Source material Start Marker

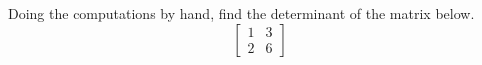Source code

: Doing the computations by hand, find the determinant of the matrix below.
%
\begin{equation*}
\begin{bmatrix}
1 & 3\\ 
2 & 6
\end{bmatrix}
\end{equation*}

Source material End Marker

Task objective.
The task calls for every line of the data to be returned exactly, without pictures.

Task solution.
Source code

: Doing the computations by hand, find the determinant of the matrix below.
%
\begin{equation*}
\begin{bmatrix}
1 & 3\\ 
2 & 6
\end{bmatrix}
\end{equation*}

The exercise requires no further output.